Teaching is the best way to learn.
Motivation
Because I often make fun of the programming languages that my teammates use in their daily work (100% trolling just for fun I swear; I do not want to start any kind of nonsense programming language war) I thought it would be great to pay them back using a language I haven’t touched for ages: PHP.
Idea
I’m a real fan of automation (even when we spend more time coding the thing than the time it actually saves us afterwards), so based on a function we all use at work almost every day known as “automatic issue closing via commit messages” (I guess all web-based Git repository managers have a fancy name for that) I started to code a Bitbucket Webhook¹.
Webho… what?
A WebHook is a HTTP
callback: a web application implementing a webhook will POST
a message (payload) to an user-defined URL
(web service) when something happens. It’s that simple.

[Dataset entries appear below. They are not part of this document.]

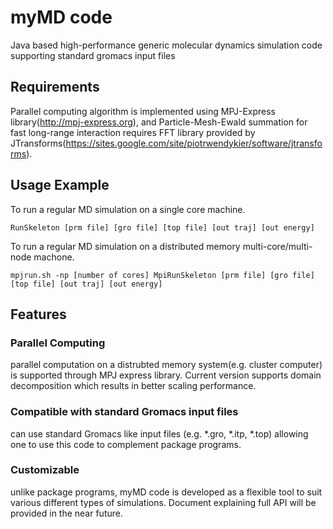 # myMD code

Java based high-performance generic molecular dynamics simulation code supporting
standard gromacs input files


## Requirements

Parallel computing algorithm is implemented using MPJ-Express library(http://mpj-express.org),
and Particle-Mesh-Ewald summation for fast long-range interaction requires FFT library 
provided by JTransforms(https://sites.google.com/site/piotrwendykier/software/jtransforms).


## Usage Example
To run a regular MD simulation on a single core machine.

    RunSkeleton [prm file] [gro file] [top file] [out traj] [out energy]


To run a regular MD simulation on a distributed memory multi-core/multi-node machone.

    mpjrun.sh -np [number of cores] MpiRunSkeleton [prm file] [gro file] [top file] [out traj] [out energy]



## Features
### Parallel Computing
parallel computation on a distrubted memory system(e.g. cluster computer) is supported through MPJ express library. Current version supports domain decomposition which results in better scaling performance. 
### Compatible with standard Gromacs input files
can use standard Gromacs like input files (e.g. *.gro, *.itp, *.top) allowing one to use this code to complement package programs.
### Customizable
unlike package programs, myMD code is developed as a flexible tool to suit various different types of simulations. Document explaining full API will be provided in the near future.

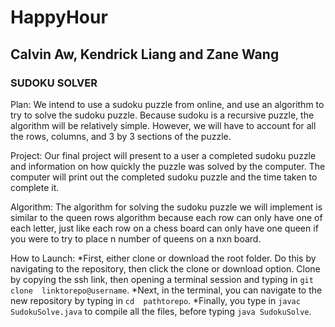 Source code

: # HappyHour
## Calvin Aw, Kendrick Liang and Zane Wang

### SUDOKU SOLVER

Plan:
We intend to use a sudoku puzzle from online, and use an algorithm to try to 
solve the sudoku puzzle. Because sudoku is a recursive puzzle, the algorithm 
will be relatively simple. However, we will have to account for all the rows,
columns, and 3 by 3 sections of the puzzle.

Project:
Our final project will present to a user a completed sudoku puzzle and 
information on how quickly the puzzle was solved by the computer. The computer
will print out the completed sudoku puzzle and the time taken to complete it.

Algorithm: 
The algorithm for solving the sudoku puzzle we will implement is similar to 
the queen rows algorithm because each row can only have one of each letter,
just like each row on a chess board can only have one queen if you were to try
to place n number of queens on a nxn board.

How to Launch:
*First, either clone or download the root folder. Do this by navigating to the 
repository, then click the clone or download option. Clone by copying the ssh 
link, then opening a terminal session and typing in `git clone 
linktorepo@username`.
*Next, in the terminal, you can navigate to the new repository by typing in `cd 
pathtorepo`.
*Finally, you type in `javac SudokuSolve.java` to compile all the files, before
typing `java SudokuSolve`.

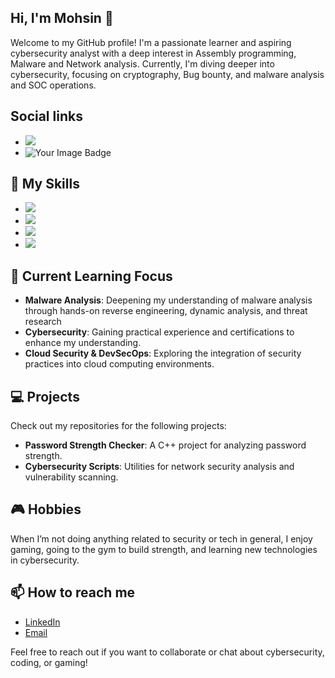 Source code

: ## Hi, I'm Mohsin 👋
Welcome to my GitHub profile! I'm a passionate learner and aspiring cybersecurity analyst with a deep interest in Assembly programming, Malware and Network analysis. Currently, I'm diving deeper into cybersecurity, focusing on cryptography, Bug bounty, and malware analysis and SOC operations.
## Social links
- <a><img src="https://img.shields.io/badge/-LinkedIn-0072b1?style=for-the-badge&logo=linkedin&logoColor=white)](https://www.linkedin.com/in/mohsinmwani"></a>
- <a><img src="https://tryhackme-badges.s3.amazonaws.com/whojin.png" alt="Your Image Badge" /></a>
## 🚀 My Skills
- <a><img src="https://img.shields.io/badge/Languages-C++%20|%20Python-3776AB?style=flat&logo=c%2B%2B&logoColor=white&logoWidth=20"></a>
- <a> <img src="https://img.shields.io/badge/Cybersecurity-Networking%20|%20Cryptography%20|%20Threat%20Detection-2F4F4F?style=flat"></a>
- <a> <img src="https://img.shields.io/badge/Tools-Wireshark%20|%20Metasploit%20|%20Nmap-696969?style=flat"></a>
- <a> <img src="https://img.shields.io/badge/Development-Git%20|%20Version%20Control-FCA121?style=flat"></a>

## 🧠 Current Learning Focus
- **Malware Analysis**: Deepening my understanding of malware analysis through hands-on reverse engineering, dynamic analysis, and threat research
- **Cybersecurity**: Gaining practical experience and certifications to enhance my understanding.
- **Cloud Security & DevSecOps**: Exploring the integration of security practices into cloud computing environments.

## 💻 Projects
Check out my repositories for the following projects:
- **Password Strength Checker**: A C++ project for analyzing password strength.
- **Cybersecurity Scripts**: Utilities for network security analysis and vulnerability scanning.

## 🎮 Hobbies
When I’m not doing anything related to security or tech in general, I enjoy gaming, going to the gym to build strength, and learning new technologies in cybersecurity.

## 📫 How to reach me
- [LinkedIn](https://www.linkedin.com/in/mohsinmwani/)
- [Email](mailto:imelyja@gmail.com)

Feel free to reach out if you want to collaborate or chat about cybersecurity, coding, or gaming!

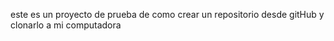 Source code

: este es un proyecto de prueba de como crear un repositorio desde gitHub y clonarlo a mi computadora

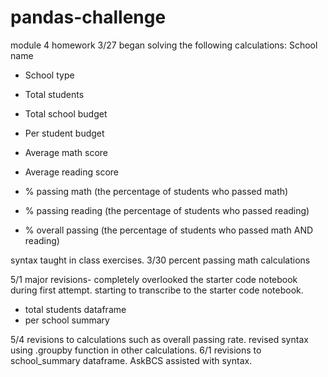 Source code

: # pandas-challenge
module 4 homework
3/27 began solving the following calculations: School name

* School type

* Total students

* Total school budget

* Per student budget

* Average math score

* Average reading score

* % passing math (the percentage of students who passed math)

* % passing reading (the percentage of students who passed reading)

* % overall passing (the percentage of students who passed math AND reading) 

syntax taught in class exercises.
3/30 percent passing math calculations

5/1 
major revisions- completely overlooked the starter code notebook during first attempt. starting to transcribe to the starter code notebook.
- total students dataframe
- per school summary

5/4
revisions to calculations such as overall passing rate. revised syntax using .groupby function in other calculations.
6/1
revisions to school_summary dataframe.
AskBCS assisted with syntax.
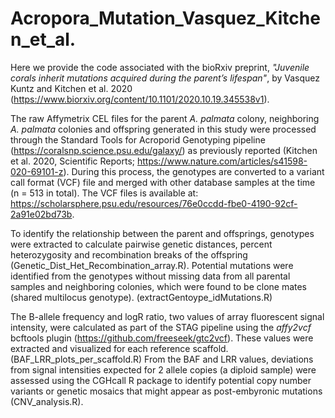 # Acropora_Mutation_Vasquez_Kitchen_et_al.

Here we provide the code associated with the bioRxiv preprint, *"Juvenile corals inherit mutations acquired during the parent’s lifespan"*, by Vasquez Kuntz and Kitchen et al. 2020 (https://www.biorxiv.org/content/10.1101/2020.10.19.345538v1).

The raw Affymetrix CEL files for the parent *A. palmata* colony, neighboring *A. palmata* colonies and offspring generated in this study were processed through the Standard Tools for Acroporid Genotyping pipeline (https://coralsnp.science.psu.edu/galaxy/) as previously reported (Kitchen et al. 2020, Scientific Reports; https://www.nature.com/articles/s41598-020-69101-z). During this process, the genotypes are converted to a variant call format (VCF) file and merged with other database samples at the time (n = 513 in total). The VCF files is available at: https://scholarsphere.psu.edu/resources/76e0ccdd-fbe0-4190-92cf-2a91e02bd73b.

To identify the relationship between the parent and offsprings, genotypes were extracted to calculate pairwise genetic distances, percent heterozygosity and recombination breaks of the offspring (Genetic_Dist_Het_Recombination_array.R). Potential mutations were identified from the genotypes without missing data from all parental samples and neighboring colonies, which were found to be clone mates (shared multilocus genotype). (extractGentoype_idMutations.R)

The B-allele frequency and logR ratio, two values of array fluorescent signal intensity, were calculated as part of the STAG pipeline using the *affy2vcf* bcftools plugin (https://github.com/freeseek/gtc2vcf). These values were extracted and visualized for each reference scaffold. (BAF_LRR_plots_per_scaffold.R) From the BAF and LRR values, deviations from signal intensities expected for 2 allele copies (a diploid sample) were assessed using the CGHcall R package to identify potential copy number variants or genetic mosaics that might appear as post-embyronic mutations (CNV_analysis.R). 
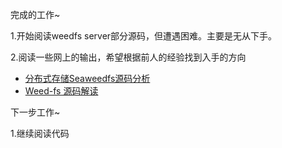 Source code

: 完成的工作~

1.开始阅读weedfs server部分源码，但遭遇困难。主要是无从下手。

2.阅读一些网上的输出，希望根据前人的经验找到入手的方向

- [分布式存储Seaweedfs源码分析](https://yanyiwu.com/work/2015/01/09/weed-fs-source-analysis.html)
- [Weed-fs 源码解读](http://blog.csdn.net/baogang409/article/details/42105367)

下一步工作~

1.继续阅读代码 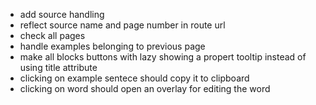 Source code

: - add source handling
- reflect source name and page number in route url
- check all pages
- handle examples belonging to previous page
- make all blocks buttons with lazy showing a propert tooltip instead of using title attribute
- clicking on example sentece should copy it to clipboard
- clicking on word should open an overlay for editing the word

So, in my case, what I coded was a Githook but on the other side (basically it connects Bitbucket+Trello).
I don’t think it’s worth giving further details about my project itself but I can summarize everything in these points:
Someone on the team pushes to a repo
Bitbucket sends a payload to our webservice
It parses that information and then: do whatever we can imagine.
Conclusions
It was very fun to get out of my comfort zone (I can’t tell how many years I’ve been coding exclusively for Android platform) and I can confirm that I’ve taken advantage of the great opportunity we have at work (I wish everyone had it): I have learned a lot (and now I am able to troll them even more 🤷).
PS: we’re hiring!
Disclaimer
There are neither slides (I splitted my tech talk into: a code review where my teammates got their revenge pointing up all my mistakes 😃 & a live demo) nor public repository (I don’t dare to make it public because I know it’s not as good as I’d like) but someone from my team (who’s a real Jedi in PHP) thought the idea could be improved (which I think is an amazing proposition because we can still learn about it) so maybe in the future we’ll release something based on this.
This article was originally published on Medium
[1] Even though it could be a simple script I demanded of myself to meet some requirements: neither use frameworks nor libraries of any kind, follow good practices, patterns and SOLID, and add some tests (PHPUnit is love, my friends).